In the study that would
lead to a famous method of couple’s therapy, John Gottman used a coding system
that tracked verbal exchanges, as well as physical indicators of emotion – “flickering
facial features, sighs, clammy hands, rolling eyes, and galloping heartbeats.”
Gottman went as far as to follow some of the couples he worked with for more
than twenty years, analyzing seven variables closely - mainly during verbal
exchanges. Rather than focusing on preventing fights between couples entirely,
Gottman discovered that it is, instead, more important how a couple fights, rather than if or when. There are two types of
couples, Gottman found – Masters of Marriage, and Masters of Disaster. Gottman
found that the Masters of Marriage had it right; Neither husband nor wife
regularly became upset enough to elevate their pulse above 95 beats per minute,
issues were raised gently (yes, mainly by the wives) as close as possible to
the time they occurred, tensions were broken with jokes, reassurances,
distractions, and when complaints did arise, the husbands made an effort to
change their behavior. Also, at least five positive remarks were made (on
average) for every one negative remake made during an exchange. The Masters of
Disaster, however, did not have it down so well. Wives tended to raise issues
harshly, when they did at all, and husbands tended to ignore the issues
entirely or put their wives down for raising them. On average, 94% of the time
these issues were never resolved. Wives globalized phrases – saying things
like, “You never,” or “What’s wrong with you?” The husbands, for their part,
tended to stonewall, or shut down entirely. With his research, Gottman
discovered that there were what he calls the “Four Horsemen” of marriage
present within most exchanges between the Masters of Disaster.” The Four
Horsemen are: Criticism, Stonewalling, Defensiveness, and Contempt. However, even
when the Four Horsemen were present in an exchange, if the couple could repair
and reconnect properly after the fight, there was hope.

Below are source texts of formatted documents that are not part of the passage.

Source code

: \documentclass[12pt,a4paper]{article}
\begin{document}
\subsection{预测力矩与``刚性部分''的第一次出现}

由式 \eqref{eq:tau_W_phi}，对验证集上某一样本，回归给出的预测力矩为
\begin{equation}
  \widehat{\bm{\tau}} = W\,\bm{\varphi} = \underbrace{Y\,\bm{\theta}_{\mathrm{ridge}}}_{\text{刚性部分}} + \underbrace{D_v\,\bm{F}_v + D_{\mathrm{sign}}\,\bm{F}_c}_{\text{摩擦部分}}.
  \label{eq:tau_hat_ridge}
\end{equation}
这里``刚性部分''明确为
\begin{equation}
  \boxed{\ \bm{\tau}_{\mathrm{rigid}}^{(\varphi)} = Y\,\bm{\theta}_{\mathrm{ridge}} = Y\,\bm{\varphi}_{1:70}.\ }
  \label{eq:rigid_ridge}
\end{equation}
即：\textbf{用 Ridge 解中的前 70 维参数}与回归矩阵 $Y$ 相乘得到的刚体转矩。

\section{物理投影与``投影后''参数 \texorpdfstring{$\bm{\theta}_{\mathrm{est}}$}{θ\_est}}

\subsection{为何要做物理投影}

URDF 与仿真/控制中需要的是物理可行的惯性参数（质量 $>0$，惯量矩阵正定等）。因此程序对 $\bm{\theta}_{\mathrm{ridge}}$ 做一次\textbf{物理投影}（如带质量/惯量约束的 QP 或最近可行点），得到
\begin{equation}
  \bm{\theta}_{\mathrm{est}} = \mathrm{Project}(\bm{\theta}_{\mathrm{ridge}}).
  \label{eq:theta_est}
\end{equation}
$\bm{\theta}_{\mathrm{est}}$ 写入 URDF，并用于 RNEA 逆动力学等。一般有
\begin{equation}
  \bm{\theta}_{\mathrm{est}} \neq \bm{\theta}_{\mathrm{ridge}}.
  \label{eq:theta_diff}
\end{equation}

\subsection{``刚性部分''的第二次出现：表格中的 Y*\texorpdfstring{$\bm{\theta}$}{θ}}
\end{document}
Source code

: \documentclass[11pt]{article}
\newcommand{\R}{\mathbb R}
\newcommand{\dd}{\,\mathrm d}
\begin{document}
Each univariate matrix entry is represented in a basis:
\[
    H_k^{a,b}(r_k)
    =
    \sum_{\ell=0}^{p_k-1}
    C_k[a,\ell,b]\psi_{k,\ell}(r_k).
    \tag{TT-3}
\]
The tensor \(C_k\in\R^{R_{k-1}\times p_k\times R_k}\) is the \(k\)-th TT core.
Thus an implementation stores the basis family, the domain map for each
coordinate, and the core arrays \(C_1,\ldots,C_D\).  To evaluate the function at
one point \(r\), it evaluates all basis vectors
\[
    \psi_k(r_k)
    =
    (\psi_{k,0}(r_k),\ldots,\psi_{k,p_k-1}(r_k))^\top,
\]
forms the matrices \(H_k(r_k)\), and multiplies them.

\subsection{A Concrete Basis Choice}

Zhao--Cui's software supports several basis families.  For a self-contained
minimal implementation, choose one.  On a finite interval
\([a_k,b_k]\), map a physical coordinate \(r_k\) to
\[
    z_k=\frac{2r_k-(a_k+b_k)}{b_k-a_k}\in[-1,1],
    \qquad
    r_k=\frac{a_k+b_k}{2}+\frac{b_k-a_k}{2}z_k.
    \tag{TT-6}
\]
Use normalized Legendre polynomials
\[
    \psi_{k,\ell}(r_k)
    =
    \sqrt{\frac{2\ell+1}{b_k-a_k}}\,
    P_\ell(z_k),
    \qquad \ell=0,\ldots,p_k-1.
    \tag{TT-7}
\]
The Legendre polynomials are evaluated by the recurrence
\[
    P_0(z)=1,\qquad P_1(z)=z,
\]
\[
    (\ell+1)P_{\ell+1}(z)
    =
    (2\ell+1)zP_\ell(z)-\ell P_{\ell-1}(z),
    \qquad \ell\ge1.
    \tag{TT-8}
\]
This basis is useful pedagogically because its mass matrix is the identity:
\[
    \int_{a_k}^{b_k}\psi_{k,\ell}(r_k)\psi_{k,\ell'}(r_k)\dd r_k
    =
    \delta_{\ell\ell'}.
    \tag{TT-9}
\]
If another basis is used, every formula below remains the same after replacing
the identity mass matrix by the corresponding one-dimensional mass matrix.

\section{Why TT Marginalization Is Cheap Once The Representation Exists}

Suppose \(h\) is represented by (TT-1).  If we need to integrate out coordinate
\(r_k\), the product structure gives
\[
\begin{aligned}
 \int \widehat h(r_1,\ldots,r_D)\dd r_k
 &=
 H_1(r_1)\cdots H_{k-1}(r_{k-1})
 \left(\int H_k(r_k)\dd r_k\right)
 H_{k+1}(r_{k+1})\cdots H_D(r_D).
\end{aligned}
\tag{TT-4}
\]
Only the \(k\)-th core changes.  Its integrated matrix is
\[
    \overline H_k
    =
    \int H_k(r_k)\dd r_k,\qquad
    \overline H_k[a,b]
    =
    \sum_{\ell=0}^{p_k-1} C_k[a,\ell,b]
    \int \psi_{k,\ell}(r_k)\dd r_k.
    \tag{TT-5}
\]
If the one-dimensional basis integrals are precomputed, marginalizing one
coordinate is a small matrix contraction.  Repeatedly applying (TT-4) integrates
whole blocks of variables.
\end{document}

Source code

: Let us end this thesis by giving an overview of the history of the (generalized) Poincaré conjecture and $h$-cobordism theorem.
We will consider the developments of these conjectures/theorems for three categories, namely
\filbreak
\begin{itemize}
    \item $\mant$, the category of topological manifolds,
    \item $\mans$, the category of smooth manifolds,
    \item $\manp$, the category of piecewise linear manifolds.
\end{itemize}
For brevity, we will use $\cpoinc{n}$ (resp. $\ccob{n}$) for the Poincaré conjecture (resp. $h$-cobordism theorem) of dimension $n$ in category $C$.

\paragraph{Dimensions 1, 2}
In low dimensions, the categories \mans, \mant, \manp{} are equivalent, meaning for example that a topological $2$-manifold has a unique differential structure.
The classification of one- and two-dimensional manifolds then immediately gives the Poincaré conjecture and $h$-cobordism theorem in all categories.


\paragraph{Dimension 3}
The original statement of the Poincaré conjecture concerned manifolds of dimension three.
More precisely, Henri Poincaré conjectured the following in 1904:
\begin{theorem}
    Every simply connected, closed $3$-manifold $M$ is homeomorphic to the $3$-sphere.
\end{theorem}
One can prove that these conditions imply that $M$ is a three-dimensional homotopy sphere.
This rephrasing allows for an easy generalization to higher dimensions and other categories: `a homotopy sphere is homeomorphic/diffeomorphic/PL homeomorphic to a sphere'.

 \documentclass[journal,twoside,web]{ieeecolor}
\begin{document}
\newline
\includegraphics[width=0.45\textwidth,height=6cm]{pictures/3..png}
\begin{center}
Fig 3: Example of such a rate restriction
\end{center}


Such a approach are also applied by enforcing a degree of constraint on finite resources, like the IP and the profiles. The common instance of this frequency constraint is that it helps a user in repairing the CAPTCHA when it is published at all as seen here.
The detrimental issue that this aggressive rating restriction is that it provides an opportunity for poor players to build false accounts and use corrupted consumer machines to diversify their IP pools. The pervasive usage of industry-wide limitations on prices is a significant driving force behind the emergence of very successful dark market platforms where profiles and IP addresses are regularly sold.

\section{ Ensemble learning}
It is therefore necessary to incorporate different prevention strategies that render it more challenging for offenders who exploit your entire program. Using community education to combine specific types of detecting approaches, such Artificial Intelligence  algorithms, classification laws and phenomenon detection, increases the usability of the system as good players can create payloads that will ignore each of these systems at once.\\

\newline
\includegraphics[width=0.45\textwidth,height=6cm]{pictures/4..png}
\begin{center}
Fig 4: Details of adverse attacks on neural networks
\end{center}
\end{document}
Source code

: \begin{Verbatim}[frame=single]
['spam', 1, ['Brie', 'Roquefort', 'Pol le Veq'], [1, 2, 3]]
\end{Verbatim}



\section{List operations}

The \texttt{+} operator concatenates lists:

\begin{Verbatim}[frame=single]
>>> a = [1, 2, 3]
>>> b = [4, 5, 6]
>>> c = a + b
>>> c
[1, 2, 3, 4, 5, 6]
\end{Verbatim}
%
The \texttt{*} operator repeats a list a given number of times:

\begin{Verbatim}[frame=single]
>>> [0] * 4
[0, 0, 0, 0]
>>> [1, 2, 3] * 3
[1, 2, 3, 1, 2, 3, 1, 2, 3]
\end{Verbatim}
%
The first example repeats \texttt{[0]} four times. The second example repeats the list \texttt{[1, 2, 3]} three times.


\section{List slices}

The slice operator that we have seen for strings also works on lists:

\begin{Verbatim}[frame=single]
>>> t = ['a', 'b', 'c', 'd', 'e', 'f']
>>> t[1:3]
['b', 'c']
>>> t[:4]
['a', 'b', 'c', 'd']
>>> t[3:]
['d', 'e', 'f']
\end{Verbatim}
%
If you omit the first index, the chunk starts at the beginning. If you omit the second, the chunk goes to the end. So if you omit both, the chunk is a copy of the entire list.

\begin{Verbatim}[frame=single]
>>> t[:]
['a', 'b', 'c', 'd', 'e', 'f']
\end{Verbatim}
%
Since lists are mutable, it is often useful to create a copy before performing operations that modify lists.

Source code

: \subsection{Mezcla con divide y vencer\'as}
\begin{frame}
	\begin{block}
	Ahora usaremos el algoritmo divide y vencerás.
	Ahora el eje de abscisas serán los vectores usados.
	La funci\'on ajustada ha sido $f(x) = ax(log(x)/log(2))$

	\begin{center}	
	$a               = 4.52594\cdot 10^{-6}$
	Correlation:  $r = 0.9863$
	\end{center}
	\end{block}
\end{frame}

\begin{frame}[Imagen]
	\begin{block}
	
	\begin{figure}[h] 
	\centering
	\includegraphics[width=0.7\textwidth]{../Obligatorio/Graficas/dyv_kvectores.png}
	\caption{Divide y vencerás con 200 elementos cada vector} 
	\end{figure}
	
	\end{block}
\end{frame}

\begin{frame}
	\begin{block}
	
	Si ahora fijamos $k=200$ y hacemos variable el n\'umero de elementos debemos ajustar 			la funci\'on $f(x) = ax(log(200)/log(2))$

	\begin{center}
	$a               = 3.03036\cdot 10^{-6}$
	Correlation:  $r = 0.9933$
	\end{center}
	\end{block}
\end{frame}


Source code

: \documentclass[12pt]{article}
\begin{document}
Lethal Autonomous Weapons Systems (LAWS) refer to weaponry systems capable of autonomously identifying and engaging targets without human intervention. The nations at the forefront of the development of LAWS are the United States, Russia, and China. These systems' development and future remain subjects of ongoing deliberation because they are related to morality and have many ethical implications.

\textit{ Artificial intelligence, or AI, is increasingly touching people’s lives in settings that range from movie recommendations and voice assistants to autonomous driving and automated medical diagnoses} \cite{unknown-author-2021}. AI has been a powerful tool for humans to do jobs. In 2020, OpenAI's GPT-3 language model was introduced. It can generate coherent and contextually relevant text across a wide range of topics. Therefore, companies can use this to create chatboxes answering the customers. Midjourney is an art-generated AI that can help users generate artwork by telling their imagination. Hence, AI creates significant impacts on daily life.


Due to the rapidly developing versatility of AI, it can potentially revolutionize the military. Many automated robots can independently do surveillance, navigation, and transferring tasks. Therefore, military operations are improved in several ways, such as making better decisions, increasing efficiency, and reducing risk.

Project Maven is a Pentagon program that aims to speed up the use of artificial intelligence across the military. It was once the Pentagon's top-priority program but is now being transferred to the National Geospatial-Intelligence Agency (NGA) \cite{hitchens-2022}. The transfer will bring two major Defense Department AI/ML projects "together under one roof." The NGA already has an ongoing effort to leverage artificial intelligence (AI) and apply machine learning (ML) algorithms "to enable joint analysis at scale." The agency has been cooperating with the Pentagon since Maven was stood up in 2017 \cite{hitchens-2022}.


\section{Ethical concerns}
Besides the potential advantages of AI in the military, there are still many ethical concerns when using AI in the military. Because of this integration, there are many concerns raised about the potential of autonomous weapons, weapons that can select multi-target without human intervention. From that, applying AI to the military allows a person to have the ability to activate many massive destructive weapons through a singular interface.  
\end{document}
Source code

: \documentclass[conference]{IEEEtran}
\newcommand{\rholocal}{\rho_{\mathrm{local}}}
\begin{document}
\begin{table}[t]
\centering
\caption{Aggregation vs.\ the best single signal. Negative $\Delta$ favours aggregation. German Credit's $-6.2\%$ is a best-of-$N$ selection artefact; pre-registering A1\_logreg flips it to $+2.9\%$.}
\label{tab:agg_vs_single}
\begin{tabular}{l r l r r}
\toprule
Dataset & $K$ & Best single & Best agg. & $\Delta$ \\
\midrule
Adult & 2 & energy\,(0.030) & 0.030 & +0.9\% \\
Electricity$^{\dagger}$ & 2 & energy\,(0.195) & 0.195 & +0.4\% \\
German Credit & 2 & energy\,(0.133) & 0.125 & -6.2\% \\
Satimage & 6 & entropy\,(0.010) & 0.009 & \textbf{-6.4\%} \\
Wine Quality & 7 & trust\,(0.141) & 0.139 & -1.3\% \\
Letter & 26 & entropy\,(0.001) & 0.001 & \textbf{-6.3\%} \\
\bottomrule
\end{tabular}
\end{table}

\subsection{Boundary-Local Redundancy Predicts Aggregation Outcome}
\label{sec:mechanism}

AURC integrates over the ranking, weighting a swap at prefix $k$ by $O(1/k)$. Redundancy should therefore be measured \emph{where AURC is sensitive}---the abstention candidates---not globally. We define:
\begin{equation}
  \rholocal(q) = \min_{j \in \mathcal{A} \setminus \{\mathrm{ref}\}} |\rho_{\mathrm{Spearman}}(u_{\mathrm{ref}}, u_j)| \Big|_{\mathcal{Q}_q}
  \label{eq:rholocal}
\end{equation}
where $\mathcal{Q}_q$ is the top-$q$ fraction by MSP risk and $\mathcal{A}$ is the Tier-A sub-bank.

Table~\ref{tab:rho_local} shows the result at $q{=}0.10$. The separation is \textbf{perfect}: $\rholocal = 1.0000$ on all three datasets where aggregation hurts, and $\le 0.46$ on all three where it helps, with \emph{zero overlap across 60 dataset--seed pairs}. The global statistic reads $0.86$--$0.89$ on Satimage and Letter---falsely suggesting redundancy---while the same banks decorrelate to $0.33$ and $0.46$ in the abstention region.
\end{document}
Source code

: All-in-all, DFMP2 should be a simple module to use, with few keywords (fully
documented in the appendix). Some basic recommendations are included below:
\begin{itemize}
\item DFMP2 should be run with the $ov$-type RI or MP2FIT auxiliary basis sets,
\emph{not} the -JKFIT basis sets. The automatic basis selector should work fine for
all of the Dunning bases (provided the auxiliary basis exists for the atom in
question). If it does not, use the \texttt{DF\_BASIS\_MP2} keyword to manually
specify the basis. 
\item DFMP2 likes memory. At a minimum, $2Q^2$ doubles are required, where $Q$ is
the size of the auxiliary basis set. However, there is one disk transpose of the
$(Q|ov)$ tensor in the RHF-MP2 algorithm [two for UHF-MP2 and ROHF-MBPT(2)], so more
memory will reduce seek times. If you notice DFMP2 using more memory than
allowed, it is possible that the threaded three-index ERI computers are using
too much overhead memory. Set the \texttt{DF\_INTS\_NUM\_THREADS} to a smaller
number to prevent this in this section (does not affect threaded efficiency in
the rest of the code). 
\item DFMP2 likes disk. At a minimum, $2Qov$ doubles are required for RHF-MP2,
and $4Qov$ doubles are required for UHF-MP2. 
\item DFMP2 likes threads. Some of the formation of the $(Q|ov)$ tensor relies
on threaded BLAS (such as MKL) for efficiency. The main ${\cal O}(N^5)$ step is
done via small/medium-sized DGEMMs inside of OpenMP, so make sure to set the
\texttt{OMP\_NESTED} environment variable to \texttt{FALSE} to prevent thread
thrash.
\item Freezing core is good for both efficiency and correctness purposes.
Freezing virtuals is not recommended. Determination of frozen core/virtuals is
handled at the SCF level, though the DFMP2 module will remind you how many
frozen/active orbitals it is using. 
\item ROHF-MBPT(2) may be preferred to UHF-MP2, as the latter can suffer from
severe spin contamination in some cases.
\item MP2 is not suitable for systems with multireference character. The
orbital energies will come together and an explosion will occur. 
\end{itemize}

Gottman and his wife reason that there are certain
techniques that can be learned, even for couples who find themselves employing
the Four Horseman from time to time. One of these is Positive Sentiment Override, which is produced by a system of
mutual stroking – an emotional tipping point that allows spouses to think, even
in tense moments like an argument. Negative
Sentiment Override¸ however, is the lack of positive feedback or even
simply an imbalance, leading to a destructive mental shift over time. In other
words, to assume the worst in one’s partner. With the lack of or imbalance of
positive feedback or understanding, the Fundamental
Attribution Error can arise – a default setting of blame, in which all the
problems in the relationship are the other partner’s fault. This leads to more
and more fighting, which can only lead to appearances from the Four Horsemen,
which can signal the demise of a relationship. Successful couples have built a
“large cognitive map” of each other’s world. Even a subtle bid for attention is
given attention and positive feedback, regardless of the partner’s ability to
see through the bid for attention itself, or the small size of the grab for
attention. In unsuccessful couples, however, the lack in frequency and quantity
of positive feedback leads to the development of the fundamental attribution error.
During a very strange and depressing time in my life, I
fell in love with a roommate. We live apart
now, but we still work together. Naru, as we will call him for the Japanese
short hand for Narcissist, suffers from Bi-Polar disorder, severely. One minute
he will be jumping around a room without a care in the world, and the next he
could fall into a pit of depression and despair deep enough for anyone to get
lost within. Throw a few delusions of grandeur in there, and you have the
makings for a typical day in our small apartment. Naru’s mood fluctuated
constantly; from happy to sad, content to angry, and even from confidence to
fear. Naturally, we fought quite often, but strangely enough it
was always Naru that approached me after a fight and forced me to talk to him
about what was happening. Each time I was caught off guard, and each time I managed
to stonewall, hold him in contempt, criticize his weaknesses and blatant abuse
of my generosity, and constantly found myself rolling my eyes. Without fail,
every time, he took the verbal beatings, kept a calm demeanor, and forced me to
talk to him. Eventually I told him he needed to move out, of course, in the
middle of a fight. He obliged without question. Even after he moved out, we
have managed to maintain a stable friendship. My feelings have not changed,
which makes the relationship very difficult for me, but we still share a very
close interpersonal relationship. My relationship, or whatever one could call
it, with Naru is a testament to the idea that a couple truly can survive even
the darkest days, as long as at least one of the partners is willing to be the
sane, level-headed, supplier of positivity.